= Task goal =
Your answer should be a single number: how many lines in the data below hold the string "certificate".

Stored data entries
::::::

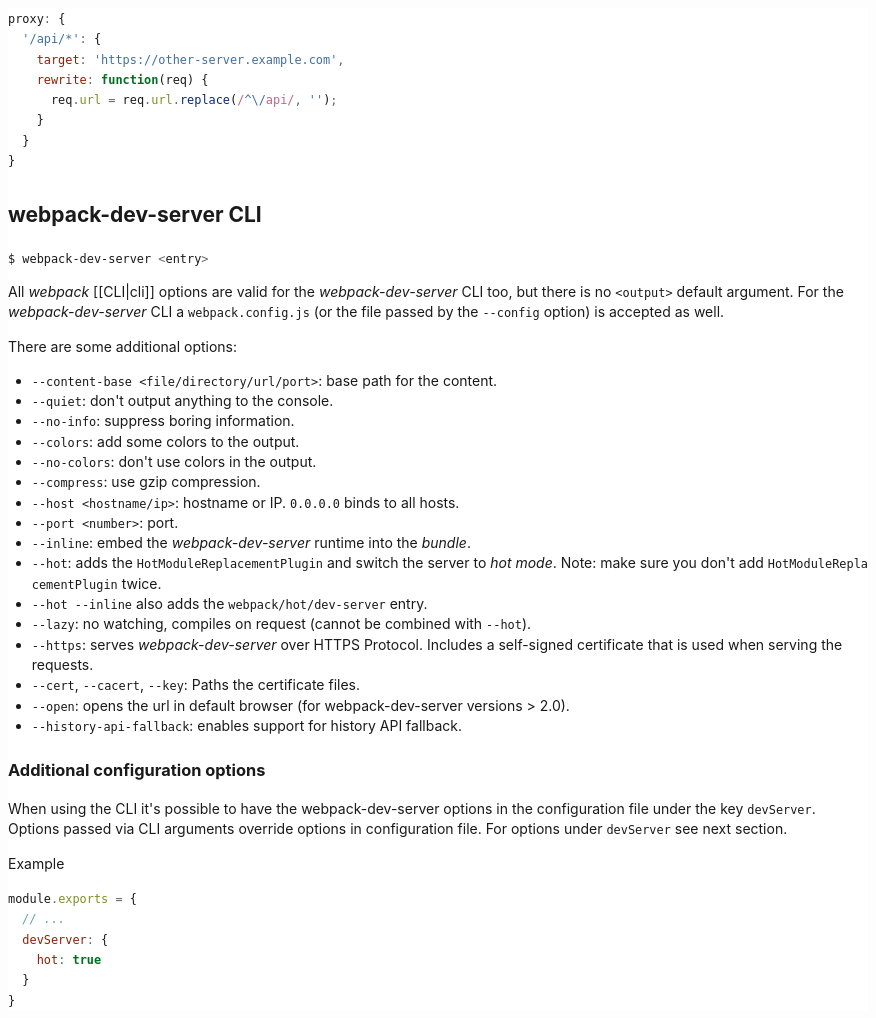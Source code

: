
 ```javascript
proxy: {
  '/api/*': {
    target: 'https://other-server.example.com',
    rewrite: function(req) {
      req.url = req.url.replace(/^\/api/, '');
    }
  }
}
```

## webpack-dev-server CLI

``` sh
$ webpack-dev-server <entry>
```

All _webpack_ [[CLI|cli]] options are valid for the _webpack-dev-server_ CLI too, but there is no `<output>` default argument. For the _webpack-dev-server_ CLI a `webpack.config.js` (or the file passed by the `--config` option) is accepted as well.

There are some additional options:

* `--content-base <file/directory/url/port>`: base path for the content.
* `--quiet`: don't output anything to the console.
* `--no-info`: suppress boring information.
* `--colors`: add some colors to the output.
* `--no-colors`: don't use colors in the output.
* `--compress`: use gzip compression.
* `--host <hostname/ip>`: hostname or IP. `0.0.0.0` binds to all hosts.
* `--port <number>`: port.
* `--inline`: embed the _webpack-dev-server_ runtime into the _bundle_.
* `--hot`: adds the `HotModuleReplacementPlugin` and switch the server to _hot mode_. Note: make sure you don't add `HotModuleReplacementPlugin` twice.
* `--hot --inline` also adds the `webpack/hot/dev-server` entry.
* `--lazy`: no watching, compiles on request (cannot be combined with `--hot`).
* `--https`: serves _webpack-dev-server_ over HTTPS Protocol. Includes a self-signed certificate that is used when serving the requests.
* `--cert`, `--cacert`, `--key`: Paths the certificate files.
* `--open`: opens the url in default browser (for webpack-dev-server versions > 2.0).
* `--history-api-fallback`: enables support for history API fallback.

### Additional configuration options

When using the CLI it's possible to have the webpack-dev-server options in the configuration file under the key `devServer`. Options passed via CLI arguments override options in configuration file. For options under `devServer` see next section.

Example

``` js
module.exports = {
  // ...
  devServer: {
    hot: true
  }
}
```
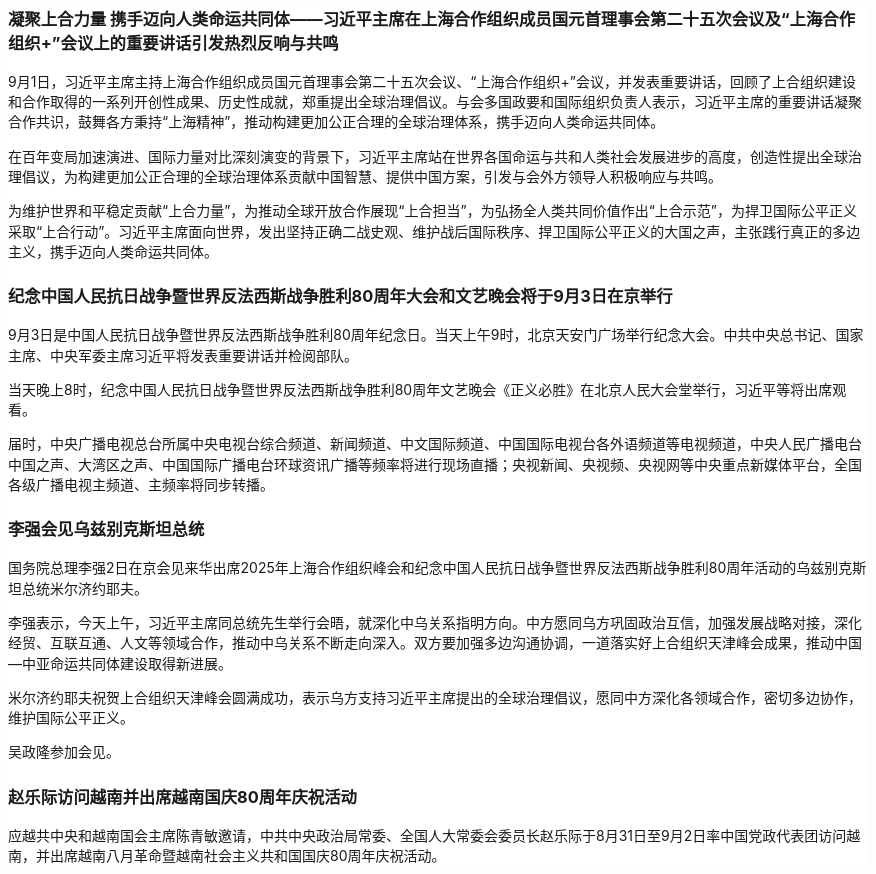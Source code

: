 ### 凝聚上合力量 携手迈向人类命运共同体——习近平主席在上海合作组织成员国元首理事会第二十五次会议及“上海合作组织+”会议上的重要讲话引发热烈反响与共鸣

9月1日，习近平主席主持上海合作组织成员国元首理事会第二十五次会议、“上海合作组织+”会议，并发表重要讲话，回顾了上合组织建设和合作取得的一系列开创性成果、历史性成就，郑重提出全球治理倡议。与会多国政要和国际组织负责人表示，习近平主席的重要讲话凝聚合作共识，鼓舞各方秉持“上海精神”，推动构建更加公正合理的全球治理体系，携手迈向人类命运共同体。

在百年变局加速演进、国际力量对比深刻演变的背景下，习近平主席站在世界各国命运与共和人类社会发展进步的高度，创造性提出全球治理倡议，为构建更加公正合理的全球治理体系贡献中国智慧、提供中国方案，引发与会外方领导人积极响应与共鸣。

为维护世界和平稳定贡献“上合力量”，为推动全球开放合作展现“上合担当”，为弘扬全人类共同价值作出“上合示范”，为捍卫国际公平正义采取“上合行动”。习近平主席面向世界，发出坚持正确二战史观、维护战后国际秩序、捍卫国际公平正义的大国之声，主张践行真正的多边主义，携手迈向人类命运共同体。

<iframe
    width="100%"
    height="450"
    src="https://content-static.cctvnews.cctv.com/snow-book/video.html?item_id=4060937441261351515&track_id=27F0CEF0-470F-42BF-A6DE-8143E6D529D7_778549416315"
></iframe>

### 纪念中国人民抗日战争暨世界反法西斯战争胜利80周年大会和文艺晚会将于9月3日在京举行

9月3日是中国人民抗日战争暨世界反法西斯战争胜利80周年纪念日。当天上午9时，北京天安门广场举行纪念大会。中共中央总书记、国家主席、中央军委主席习近平将发表重要讲话并检阅部队。

当天晚上8时，纪念中国人民抗日战争暨世界反法西斯战争胜利80周年文艺晚会《正义必胜》在北京人民大会堂举行，习近平等将出席观看。

届时，中央广播电视总台所属中央电视台综合频道、新闻频道、中文国际频道、中国国际电视台各外语频道等电视频道，中央人民广播电台中国之声、大湾区之声、中国国际广播电台环球资讯广播等频率将进行现场直播；央视新闻、央视频、央视网等中央重点新媒体平台，全国各级广播电视主频道、主频率将同步转播。

<iframe
    width="100%"
    height="450"
    src="https://content-static.cctvnews.cctv.com/snow-book/video.html?item_id=6425507943349553005&track_id=9DFF7E4A-7366-428D-84B0-2DF295320113_778549425628"
></iframe>

### 李强会见乌兹别克斯坦总统

国务院总理李强2日在京会见来华出席2025年上海合作组织峰会和纪念中国人民抗日战争暨世界反法西斯战争胜利80周年活动的乌兹别克斯坦总统米尔济约耶夫。

李强表示，今天上午，习近平主席同总统先生举行会晤，就深化中乌关系指明方向。中方愿同乌方巩固政治互信，加强发展战略对接，深化经贸、互联互通、人文等领域合作，推动中乌关系不断走向深入。双方要加强多边沟通协调，一道落实好上合组织天津峰会成果，推动中国—中亚命运共同体建设取得新进展。

米尔济约耶夫祝贺上合组织天津峰会圆满成功，表示乌方支持习近平主席提出的全球治理倡议，愿同中方深化各领域合作，密切多边协作，维护国际公平正义。

吴政隆参加会见。

<iframe
    width="100%"
    height="450"
    src="https://content-static.cctvnews.cctv.com/snow-book/video.html?item_id=14650280559515867964&track_id=2CF10A5D-3F7D-48C9-AC98-24408F6FE658_778549433582"
></iframe>

### 赵乐际访问越南并出席越南国庆80周年庆祝活动

应越共中央和越南国会主席陈青敏邀请，中共中央政治局常委、全国人大常委会委员长赵乐际于8月31日至9月2日率中国党政代表团访问越南，并出席越南八月革命暨越南社会主义共和国国庆80周年庆祝活动。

::::::

= Result below =
2